To celebrate, motivate and empower the amazing Eco-Mentors at Children in the Wilderness’ (CITW) six partner schools in Rwanda, a special get-together and workshop was organised for the programme’s 18 teachers and school leaders.

On Friday 15 April, the teachers travelled from their respective areas (as long as six hours by bus) to Kigali. The Gisunzu Primary and Kinihira Secondary schoolteachers made the journey from the Gishwati Forest area all the way in the west of Rwanda, while the Akayange Primary and Rwabiharamba Secondary schoolteachers came from the east, close to the northern border of Akagera National Park (where Wilderness Safaris Magashi is situated) – and not forgetting our Bisate Lodge neighbours from Bisate Primary and Bisate Secondary schools, who also made the trip to the capital city.

On arrival in Kigali, they were treated to a well-deserved dinner and night in a hotel. How special it was for the teachers to finally meet each other! Although they have been giving similar Eco-Club lessons to the 294 CITW students across their six schools, the teachers had never met in person. This gathering ensured that they now all feel part of the same CITW family.

“Although we have organised teacher trainings over the years, they were mostly held at the individual schools. Being on the school grounds is also a great way of training, but this year it was extra special to bring all the teachers together – especially after two difficult years of dealing with COVID-19, lockdowns and school closures. We wanted to give the teachers something they would not easily forget”, noted Wilderness Rwanda Operations Manager, Ingrid Baas, who is also ultimately responsible for all CITW and community projects in the country.

CITW Community Co-ordinator Aline Umutoni ensured that everybody was introduced and comfortable for the night. A good rest was needed after a long journey and the busy programme coming up the following day.

Everybody was up early for breakfast and ready to get into the bus and head to our Wilderness Safaris offices in time to start the training at 8:30 am. Each school had prepared a short version of an Eco-Club lesson from our Term 3 CITW Eco-Club curriculum book. Every lesson was presented by each school, with the other teachers being the students for a change: a great way to assist one another with lesson ideas for the next term. With the third and last term of this school year starting on Tuesday 19 April, this preparation was very welcome.

Of course, the learning sessions were not only classroom-orientated, but we also did some ice breakers and energising games.

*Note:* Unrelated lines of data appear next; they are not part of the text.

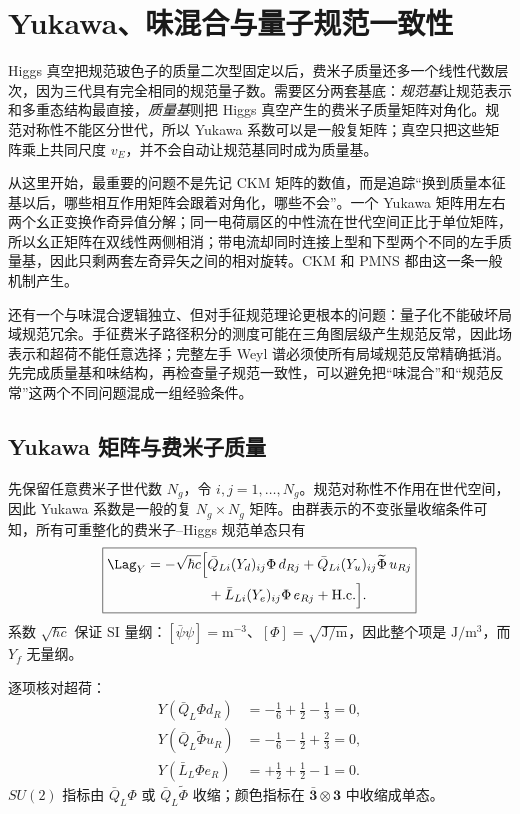 \section{Yukawa、味混合与量子规范一致性}\label{sec:sm-flavor-anomaly-dp11}

Higgs 真空把规范玻色子的质量二次型固定以后，费米子质量还多一个线性代数层次，因为三代具有完全相同的规范量子数。需要区分两套基底：\emph{规范基}让规范表示和多重态结构最直接，\emph{质量基}则把 Higgs 真空产生的费米子质量矩阵对角化。规范对称性不能区分世代，所以 Yukawa 系数可以是一般复矩阵；真空只把这些矩阵乘上共同尺度 $v_E$，并不会自动让规范基同时成为质量基。

从这里开始，最重要的问题不是先记 CKM 矩阵的数值，而是追踪“换到质量本征基以后，哪些相互作用矩阵会跟着对角化，哪些不会”。一个 Yukawa 矩阵用左右两个幺正变换作奇异值分解；同一电荷扇区的中性流在世代空间正比于单位矩阵，所以幺正矩阵在双线性两侧相消；带电流却同时连接上型和下型两个不同的左手质量基，因此只剩两套左奇异矢之间的相对旋转。CKM 和 PMNS 都由这一条一般机制产生。

还有一个与味混合逻辑独立、但对手征规范理论更根本的问题：量子化不能破坏局域规范冗余。手征费米子路径积分的测度可能在三角图层级产生规范反常，因此场表示和超荷不能任意选择；完整左手 Weyl 谱必须使所有局域规范反常精确抵消。先完成质量基和味结构，再检查量子规范一致性，可以避免把“味混合”和“规范反常”这两个不同问题混成一组经验条件。

\subsection{Yukawa 矩阵与费米子质量}

\begin{definition}
先保留任意费米子世代数 $N_g$，令 $i,j=1,\ldots,N_g$。规范对称性不作用在世代空间，因此 Yukawa 系数是一般的复 $N_g\times N_g$ 矩阵。由群表示的不变张量收缩条件可知，所有可重整化的费米子--Higgs 规范单态只有
\begin{equation}
 \boxed{
 \begin{aligned}
 \Lag_Y
 =-\sqrt{\hbar c}\Big[&
 \bar Q_{Li}(Y_d)_{ij}\Phi\,d_{Rj}
 +\bar Q_{Li}(Y_u)_{ij}\widetilde\Phi\,u_{Rj}\\
 &+\bar L_{Li}(Y_e)_{ij}\Phi\,e_{Rj}
 +\mathrm{H.c.}\Big].
 \end{aligned}}
 \label{eq:sm-yukawa-general-dp11}
\end{equation}
系数 $\sqrt{\hbar c}$ 保证 SI 量纲：$[\bar\psi\psi]=\mathrm{m^{-3}}$、$[\Phi]=\sqrt{\mathrm{J/m}}$，因此整个项是 $\mathrm{J/m^3}$，而 $Y_f$ 无量纲。

逐项核对超荷：
\begin{align*}
 Y(\bar Q_L\Phi d_R)
 &=-\frac16+\frac12-\frac13=0,\\
 Y(\bar Q_L\widetilde\Phi u_R)
 &=-\frac16-\frac12+\frac23=0,\\
 Y(\bar L_L\Phi e_R)
 &=+\frac12+\frac12-1=0.
\end{align*}
$SU(2)$ 指标由 $\bar Q_L\Phi$ 或 $\bar Q_L\widetilde\Phi$ 收缩；颜色指标在 $\bar{\mathbf3}\otimes\mathbf3$ 中收缩成单态。
\end{definition}

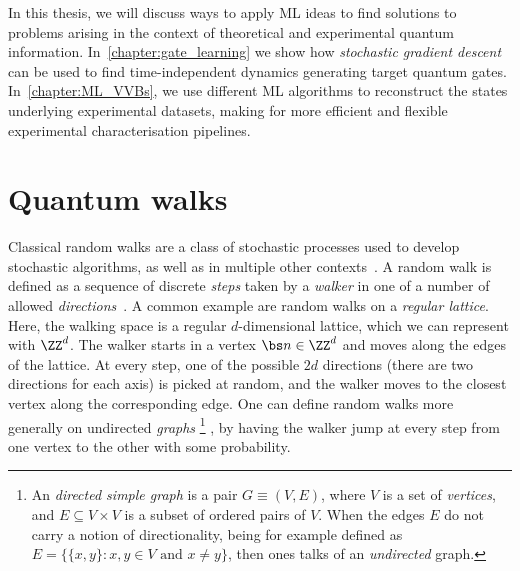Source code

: In this thesis, we will discuss ways to apply ML ideas to find solutions to problems arising in the context of theoretical and experimental quantum information.
In~\cref{chapter:gate_learning} we show how \emph{stochastic gradient descent} can be used to find time-independent dynamics generating target quantum gates.
In~\cref{chapter:ML_VVBs}, we use different ML algorithms to reconstruct the states underlying experimental datasets, making for more efficient and flexible experimental characterisation pipelines.


\section{Quantum walks}
\label{sec:intro:QWs}

Classical random walks are a class of stochastic processes used to develop stochastic algorithms, as well as in multiple other contexts~\cite{berg1993random,fama1995random,motwani1995randomized,hughes1996random,schoning1999probabilistic,codling2008random}.
A random walk is defined as a sequence of discrete \textit{steps} taken by a \textit{walker} in one of a number of allowed \emph{directions}~\cite{lovasz1993random}.
A common example are random walks on a \textit{regular lattice}. Here, the walking space is a regular $d$-dimensional lattice, which we can represent with $\ZZ^d$. The walker starts in a vertex $\bs n\in\ZZ^d$ and moves along the edges of the lattice.
At every step, one of the possible $2d$ directions (there are two directions for each axis) is picked at random, and the walker moves to the closest vertex along the corresponding edge.
One can define random walks more generally on undirected \textit{graphs}
\footnote{An \textit{directed simple graph} is a pair $G\equiv (V,E)$, where $V$ is a set of \textit{vertices}, and $E\subseteq V\times V$ is a subset of ordered pairs of $V$. When the edges $E$ do not carry a notion of directionality, being for example defined as $E=\{\{x,y\} : x,y\in V\text{ and }x\neq y\}$, then ones talks of an \textit{undirected} graph.}
, by having the walker jump at every step from one vertex to the other with some probability.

“We had so much fun, danced, sang and made jokes. Even the headmasters and headmistresses were jumping around”, said Aline.

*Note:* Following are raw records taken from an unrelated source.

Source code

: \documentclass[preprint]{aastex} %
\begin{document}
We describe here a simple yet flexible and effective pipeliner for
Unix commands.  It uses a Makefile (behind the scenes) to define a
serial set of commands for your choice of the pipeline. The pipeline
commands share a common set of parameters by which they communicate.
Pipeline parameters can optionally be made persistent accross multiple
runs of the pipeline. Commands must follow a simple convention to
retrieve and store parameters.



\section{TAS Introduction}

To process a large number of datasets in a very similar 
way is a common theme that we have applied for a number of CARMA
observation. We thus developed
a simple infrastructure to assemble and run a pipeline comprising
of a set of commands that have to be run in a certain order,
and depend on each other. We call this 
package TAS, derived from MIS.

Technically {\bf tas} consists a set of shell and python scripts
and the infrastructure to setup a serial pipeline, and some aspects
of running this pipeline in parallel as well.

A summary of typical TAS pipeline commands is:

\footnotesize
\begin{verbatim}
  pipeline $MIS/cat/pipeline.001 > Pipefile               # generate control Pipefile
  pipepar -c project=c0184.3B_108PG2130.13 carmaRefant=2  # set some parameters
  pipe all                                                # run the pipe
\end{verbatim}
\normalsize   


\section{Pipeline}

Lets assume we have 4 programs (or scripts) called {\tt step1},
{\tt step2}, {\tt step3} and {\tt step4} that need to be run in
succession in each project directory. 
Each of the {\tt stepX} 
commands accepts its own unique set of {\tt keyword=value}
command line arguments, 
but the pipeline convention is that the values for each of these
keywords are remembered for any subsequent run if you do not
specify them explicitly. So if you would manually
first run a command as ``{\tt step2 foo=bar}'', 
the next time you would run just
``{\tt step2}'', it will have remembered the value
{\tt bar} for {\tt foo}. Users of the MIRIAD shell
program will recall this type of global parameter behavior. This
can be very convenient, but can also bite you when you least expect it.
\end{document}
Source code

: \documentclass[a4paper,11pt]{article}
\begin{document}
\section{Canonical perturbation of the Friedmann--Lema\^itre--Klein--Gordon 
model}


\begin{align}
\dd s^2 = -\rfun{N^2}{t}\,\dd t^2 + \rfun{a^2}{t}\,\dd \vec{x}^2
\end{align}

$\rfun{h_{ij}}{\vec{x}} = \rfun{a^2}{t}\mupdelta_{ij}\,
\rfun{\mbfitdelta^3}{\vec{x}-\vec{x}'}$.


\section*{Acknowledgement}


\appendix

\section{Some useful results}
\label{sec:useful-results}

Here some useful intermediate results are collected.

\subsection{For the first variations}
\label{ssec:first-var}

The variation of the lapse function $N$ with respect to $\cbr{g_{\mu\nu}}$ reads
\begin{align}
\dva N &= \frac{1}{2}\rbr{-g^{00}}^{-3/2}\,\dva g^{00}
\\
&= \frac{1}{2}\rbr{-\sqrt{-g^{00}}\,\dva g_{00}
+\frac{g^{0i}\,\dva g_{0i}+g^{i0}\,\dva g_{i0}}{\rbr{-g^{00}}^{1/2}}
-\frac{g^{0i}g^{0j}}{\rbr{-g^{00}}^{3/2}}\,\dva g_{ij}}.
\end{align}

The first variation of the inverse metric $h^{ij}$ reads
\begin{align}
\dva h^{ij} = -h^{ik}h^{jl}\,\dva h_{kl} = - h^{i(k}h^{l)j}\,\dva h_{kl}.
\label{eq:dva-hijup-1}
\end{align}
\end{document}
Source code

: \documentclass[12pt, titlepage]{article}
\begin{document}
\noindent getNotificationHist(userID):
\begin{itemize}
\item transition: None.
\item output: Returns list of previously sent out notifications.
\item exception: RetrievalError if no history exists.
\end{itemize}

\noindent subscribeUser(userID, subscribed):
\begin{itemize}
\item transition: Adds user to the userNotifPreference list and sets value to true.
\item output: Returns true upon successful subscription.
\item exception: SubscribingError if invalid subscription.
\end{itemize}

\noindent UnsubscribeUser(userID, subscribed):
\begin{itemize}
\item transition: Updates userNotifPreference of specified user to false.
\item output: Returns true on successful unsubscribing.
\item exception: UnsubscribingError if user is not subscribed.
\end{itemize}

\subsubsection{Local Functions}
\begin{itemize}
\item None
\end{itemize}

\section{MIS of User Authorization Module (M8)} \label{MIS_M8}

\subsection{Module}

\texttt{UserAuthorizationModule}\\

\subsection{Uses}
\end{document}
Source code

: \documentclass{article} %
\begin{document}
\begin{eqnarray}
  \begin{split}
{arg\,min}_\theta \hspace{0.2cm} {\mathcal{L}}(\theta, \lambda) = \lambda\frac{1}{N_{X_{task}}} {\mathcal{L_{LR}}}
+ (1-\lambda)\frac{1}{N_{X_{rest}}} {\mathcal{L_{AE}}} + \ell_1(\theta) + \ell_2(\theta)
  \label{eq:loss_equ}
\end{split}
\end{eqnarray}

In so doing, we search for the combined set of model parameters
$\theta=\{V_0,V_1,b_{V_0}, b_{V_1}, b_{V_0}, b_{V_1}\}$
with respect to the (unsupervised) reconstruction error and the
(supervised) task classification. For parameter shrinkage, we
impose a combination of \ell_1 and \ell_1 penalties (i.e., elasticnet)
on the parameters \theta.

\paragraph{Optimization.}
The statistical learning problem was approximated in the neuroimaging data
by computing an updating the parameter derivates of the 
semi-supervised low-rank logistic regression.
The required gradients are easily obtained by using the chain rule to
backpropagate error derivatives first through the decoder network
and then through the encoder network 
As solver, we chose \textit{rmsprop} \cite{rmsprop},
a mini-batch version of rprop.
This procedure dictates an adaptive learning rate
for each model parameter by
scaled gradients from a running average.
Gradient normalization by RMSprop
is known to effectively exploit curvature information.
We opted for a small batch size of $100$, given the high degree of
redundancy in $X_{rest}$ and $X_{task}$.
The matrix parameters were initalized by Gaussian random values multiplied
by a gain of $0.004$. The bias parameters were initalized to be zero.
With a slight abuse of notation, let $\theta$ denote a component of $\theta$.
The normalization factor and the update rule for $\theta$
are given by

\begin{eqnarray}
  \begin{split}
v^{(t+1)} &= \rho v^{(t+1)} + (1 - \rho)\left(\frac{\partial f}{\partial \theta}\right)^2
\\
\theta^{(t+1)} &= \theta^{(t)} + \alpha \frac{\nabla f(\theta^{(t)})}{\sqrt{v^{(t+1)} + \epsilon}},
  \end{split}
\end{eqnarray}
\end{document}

After a morning of study, it was time to experience the outdoors!

The bus collected all the teachers and we visited the Umusambi Village on the outskirts of Kigali. ‘Umusambi’ is the word for grey crowned crane in Kinyarwanda. This unique conservation area is a beautifully restored wetland, providing a sanctuary for over 50 endangered Grey Crowned Cranes saved from the illegal pet trade. As well as the grey crowned cranes, this 21-hectare nature reserve is a peaceful haven for visitors to enjoy the walking trails and be at one with nature, while also learning about conservation work and the importance of protecting our natural environment.

Everybody really enjoyed the visit, which was followed by a late afternoon lunch at the onsite restaurant. Whilst enjoying the well-prepared meal, a WhatsApp group was created between all teachers, with promises made to share lesson plans, ideas and pictures for upcoming CITW Eco-Club lessons.

It was a very successful get-together and we parted saying when can we do this again!